§ **EXTRACTED RECORDS**:
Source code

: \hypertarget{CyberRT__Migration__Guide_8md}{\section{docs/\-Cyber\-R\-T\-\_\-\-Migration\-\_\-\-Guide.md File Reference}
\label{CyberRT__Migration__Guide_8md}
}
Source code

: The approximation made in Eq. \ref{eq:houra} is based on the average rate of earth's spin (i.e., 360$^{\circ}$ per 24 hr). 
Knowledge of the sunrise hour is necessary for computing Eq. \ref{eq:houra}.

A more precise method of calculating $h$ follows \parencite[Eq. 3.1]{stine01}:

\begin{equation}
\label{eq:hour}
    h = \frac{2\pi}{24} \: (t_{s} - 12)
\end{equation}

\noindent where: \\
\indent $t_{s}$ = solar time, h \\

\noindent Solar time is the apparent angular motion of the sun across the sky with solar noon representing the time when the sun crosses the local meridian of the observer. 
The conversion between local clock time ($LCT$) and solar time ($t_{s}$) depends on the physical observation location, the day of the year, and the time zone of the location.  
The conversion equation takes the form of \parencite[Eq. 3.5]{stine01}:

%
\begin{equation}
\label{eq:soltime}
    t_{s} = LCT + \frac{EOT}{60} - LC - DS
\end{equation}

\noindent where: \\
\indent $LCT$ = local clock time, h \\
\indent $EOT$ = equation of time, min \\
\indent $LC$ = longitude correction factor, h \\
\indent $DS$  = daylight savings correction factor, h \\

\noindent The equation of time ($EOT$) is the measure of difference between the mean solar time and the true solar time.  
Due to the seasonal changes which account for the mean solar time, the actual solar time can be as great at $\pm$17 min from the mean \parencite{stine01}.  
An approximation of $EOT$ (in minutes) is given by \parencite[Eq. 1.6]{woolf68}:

§ **EXERCISE REQUIREMENTS**: Read the listing line by line, and copy each line in which the word "noindent" is found.

§ **WRITTEN ANSWER**:
\noindent where: \\
\noindent Solar time is the apparent angular motion of the sun across the sky with solar noon representing the time when the sun crosses the local meridian of the observer. 
\noindent where: \\
\noindent The equation of time ($EOT$) is the measure of difference between the mean solar time and the true solar time.  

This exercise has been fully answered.